--- ACTIVITY ---
Find the line below that contains "## Ezekiel 22". Transcribe it and every line after it exactly, adding nothing.

--- INPUT FOR THIS TASK ---
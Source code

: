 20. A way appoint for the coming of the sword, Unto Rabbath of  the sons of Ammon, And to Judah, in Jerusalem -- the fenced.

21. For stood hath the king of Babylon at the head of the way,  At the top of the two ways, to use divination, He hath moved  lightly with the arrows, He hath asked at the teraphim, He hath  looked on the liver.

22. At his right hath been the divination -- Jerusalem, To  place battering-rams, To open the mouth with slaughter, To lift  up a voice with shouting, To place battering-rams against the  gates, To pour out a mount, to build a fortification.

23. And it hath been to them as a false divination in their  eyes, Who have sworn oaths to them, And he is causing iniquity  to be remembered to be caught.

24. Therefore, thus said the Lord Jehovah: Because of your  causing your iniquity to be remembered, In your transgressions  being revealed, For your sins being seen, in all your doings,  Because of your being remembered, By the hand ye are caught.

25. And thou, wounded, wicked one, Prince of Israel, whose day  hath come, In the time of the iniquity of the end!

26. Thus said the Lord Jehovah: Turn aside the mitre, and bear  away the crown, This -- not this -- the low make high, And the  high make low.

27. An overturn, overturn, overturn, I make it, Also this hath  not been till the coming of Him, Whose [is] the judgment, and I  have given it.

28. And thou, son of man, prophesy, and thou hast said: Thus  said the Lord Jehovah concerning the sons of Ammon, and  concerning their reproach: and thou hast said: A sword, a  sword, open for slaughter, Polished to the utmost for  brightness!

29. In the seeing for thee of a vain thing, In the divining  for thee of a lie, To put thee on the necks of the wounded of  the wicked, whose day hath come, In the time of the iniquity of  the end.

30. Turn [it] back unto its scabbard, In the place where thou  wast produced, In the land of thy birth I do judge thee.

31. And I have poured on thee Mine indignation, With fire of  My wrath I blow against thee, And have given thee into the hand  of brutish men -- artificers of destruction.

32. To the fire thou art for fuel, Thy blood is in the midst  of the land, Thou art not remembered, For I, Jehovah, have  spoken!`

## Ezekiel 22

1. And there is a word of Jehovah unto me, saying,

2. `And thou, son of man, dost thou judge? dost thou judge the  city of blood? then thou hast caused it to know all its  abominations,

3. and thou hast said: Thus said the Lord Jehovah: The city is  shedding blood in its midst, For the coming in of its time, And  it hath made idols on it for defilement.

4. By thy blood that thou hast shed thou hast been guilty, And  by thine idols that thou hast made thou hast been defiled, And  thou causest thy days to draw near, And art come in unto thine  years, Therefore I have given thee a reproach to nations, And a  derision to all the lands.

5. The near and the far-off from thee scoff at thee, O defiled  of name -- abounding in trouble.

--- RESULT FOR THIS TASK ---
## Ezekiel 22

1. And there is a word of Jehovah unto me, saying,

2. `And thou, son of man, dost thou judge? dost thou judge the  city of blood? then thou hast caused it to know all its  abominations,

3. and thou hast said: Thus said the Lord Jehovah: The city is  shedding blood in its midst, For the coming in of its time, And  it hath made idols on it for defilement.

4. By thy blood that thou hast shed thou hast been guilty, And  by thine idols that thou hast made thou hast been defiled, And  thou causest thy days to draw near, And art come in unto thine  years, Therefore I have given thee a reproach to nations, And a  derision to all the lands.

5. The near and the far-off from thee scoff at thee, O defiled  of name -- abounding in trouble.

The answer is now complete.